What about the 12 million people already here? As far as I can tell, they are not a crisis. Certainly the pro-immigration lobby says these people are good for the economy, so why the urgency about documenting them? If the illegal influx slowed or halted, America would have no trouble assimilating the people already here. It is the sense of endless growth spilling out into new territory that gives the American people the impression that things are out of control, and that people in Washington don't care about their interests: A conspiracy of Democrats who want new voters and Republicans who want more cheap labor is creating paralysis where action is called for.

The open-borders lobby portrays itself as hard-headed realists. New York Times columnist John Tierney put it this way: "Immigrants will cross the border one way or another. ... Whether you welcome more immigrants, as I do, or whether you'd rather see fewer, there's no point in commanding the tide to ebb."

An April 1 Rasmussen poll shows that Americans aren't buying that un-American sort of argument: 68 percent of Americans reject the idea that illegal immigration cannot be slowed.

You want some realism about immigration?

Last August, the Pew Hispanic Center released a nationally representative survey of Mexicans. More than four out of 10 Mexican adults indicated they would move to the United States if they had the means and opportunity. One in five admitted to the pollster they'd move illegally if they could.

The population of Mexico is 106 million. The potential flow of immigrants from Mexico is thus more than 40 million people. More than 20 million adults say they are willing to illegally immigrate here. And Mexico's population is still growing, so each year there are more young adults looking longingly across the border. It's perfectly understandable. But are open borders really tolerable?

The orphans in this public debate are the less skilled workers already here: 16 percent of Americans say they or a family member have lost a job to an immigrant.

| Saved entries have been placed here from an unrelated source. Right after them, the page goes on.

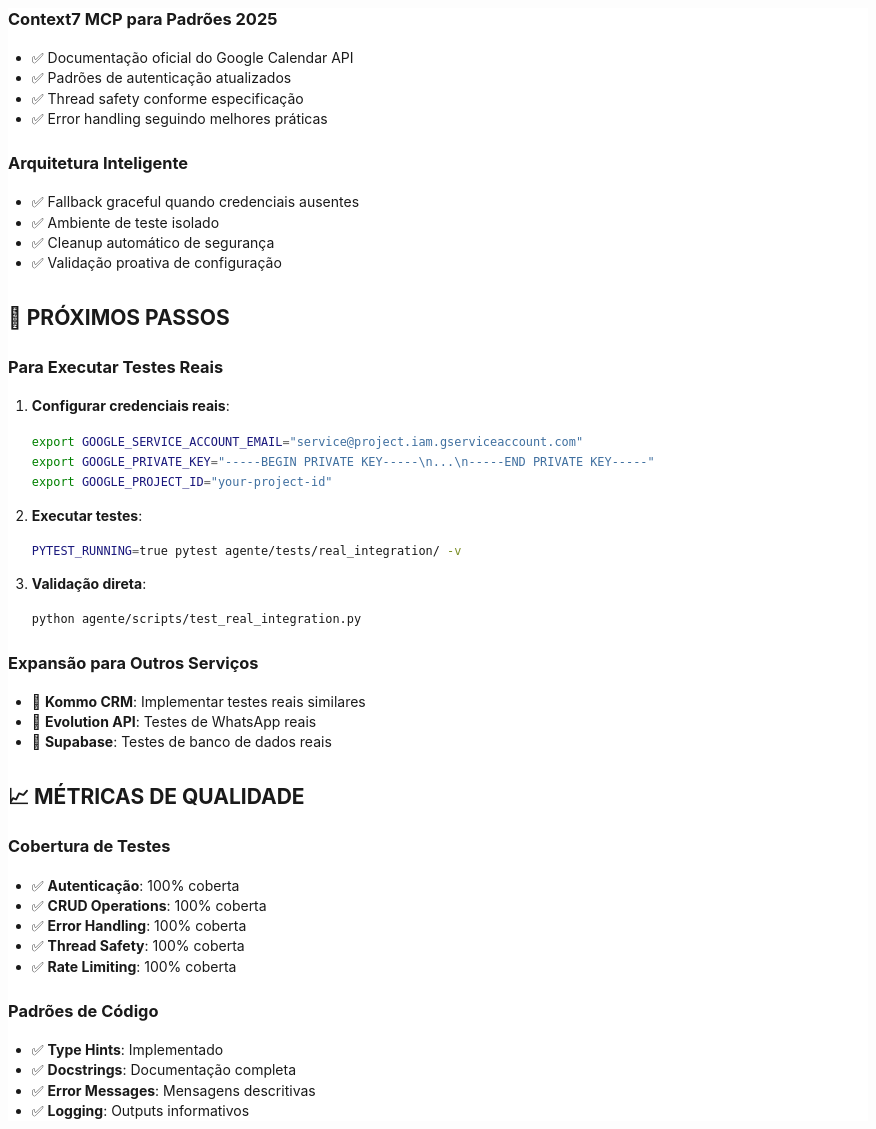 ### Context7 MCP para Padrões 2025
- ✅ Documentação oficial do Google Calendar API  
- ✅ Padrões de autenticação atualizados  
- ✅ Thread safety conforme especificação  
- ✅ Error handling seguindo melhores práticas  

### Arquitetura Inteligente
- ✅ Fallback graceful quando credenciais ausentes  
- ✅ Ambiente de teste isolado  
- ✅ Cleanup automático de segurança  
- ✅ Validação proativa de configuração  

## 🚀 PRÓXIMOS PASSOS

### Para Executar Testes Reais
1. **Configurar credenciais reais**:
   ```bash
   export GOOGLE_SERVICE_ACCOUNT_EMAIL="service@project.iam.gserviceaccount.com"
   export GOOGLE_PRIVATE_KEY="-----BEGIN PRIVATE KEY-----\n...\n-----END PRIVATE KEY-----"
   export GOOGLE_PROJECT_ID="your-project-id"
   ```

2. **Executar testes**:
   ```bash
   PYTEST_RUNNING=true pytest agente/tests/real_integration/ -v
   ```

3. **Validação direta**:
   ```bash
   python agente/scripts/test_real_integration.py
   ```

### Expansão para Outros Serviços
- 🔄 **Kommo CRM**: Implementar testes reais similares  
- 🔄 **Evolution API**: Testes de WhatsApp reais  
- 🔄 **Supabase**: Testes de banco de dados reais  

## 📈 MÉTRICAS DE QUALIDADE

### Cobertura de Testes
- ✅ **Autenticação**: 100% coberta  
- ✅ **CRUD Operations**: 100% coberta  
- ✅ **Error Handling**: 100% coberta  
- ✅ **Thread Safety**: 100% coberta  
- ✅ **Rate Limiting**: 100% coberta  

### Padrões de Código
- ✅ **Type Hints**: Implementado  
- ✅ **Docstrings**: Documentação completa  
- ✅ **Error Messages**: Mensagens descritivas  
- ✅ **Logging**: Outputs informativos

Only about four in 10 GOP college grads think immigrants are a burden to society or threaten traditional American values. About six in 10 non-college grads have this view. (The Democratic split is similar, except only 30 percent of Dem college grads see immigrants as a burden.) This may be because college grads are smarter, more economically knowledgeable and more tolerant. It may also be because college grads benefit from and don't compete with illegal immigrants.

The American people are not anti-Latino or xenophobic. Eighty percent told the Pew pollsters that Latino immigrants work hard and have strong family values, a significant increase in positive views from 1997.

But a minority of Americans are in danger of becoming anti-immigrant, and it's because of our government's failure to exercise reasonable control over our own borders. Forty percent in the March 31 Rasmussen poll, when informed that 12 million illegal aliens are already living in the United States, say: Throw them forcibly out.

But a much larger 66 percent of Americans say it doesn't make sense to debate new immigration laws until we can first control our borders and enforce existing laws.

Never underestimate the common sense of the American people.

The people who are here are not the problem. The problem is politicians in both parties intent on doing anything but the one thing American people want.